Reproduce the entries exactly, beginning with the line containing "This is a repository" and ending with their last line, both included.

--- Working data ---

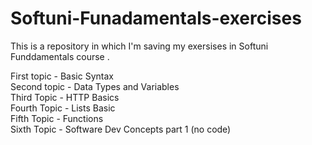# Softuni-Funadamentals-exercises
This is a repository in which I'm saving my exersises in Softuni Funddamentals course .

First topic - Basic Syntax <br/>
Second topic - Data Types and Variables <br/>
Third Topic - HTTP Basics <br/>
Fourth Topic - Lists Basic <br/>
Fifth Topic - Functions <br/>
Sixth Topic - Software Dev Concepts part 1 (no code) <br/>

---

=== Task response ===
This is a repository in which I'm saving my exersises in Softuni Funddamentals course .

First topic - Basic Syntax <br/>
Second topic - Data Types and Variables <br/>
Third Topic - HTTP Basics <br/>
Fourth Topic - Lists Basic <br/>
Fifth Topic - Functions <br/>
Sixth Topic - Software Dev Concepts part 1 (no code) <br/>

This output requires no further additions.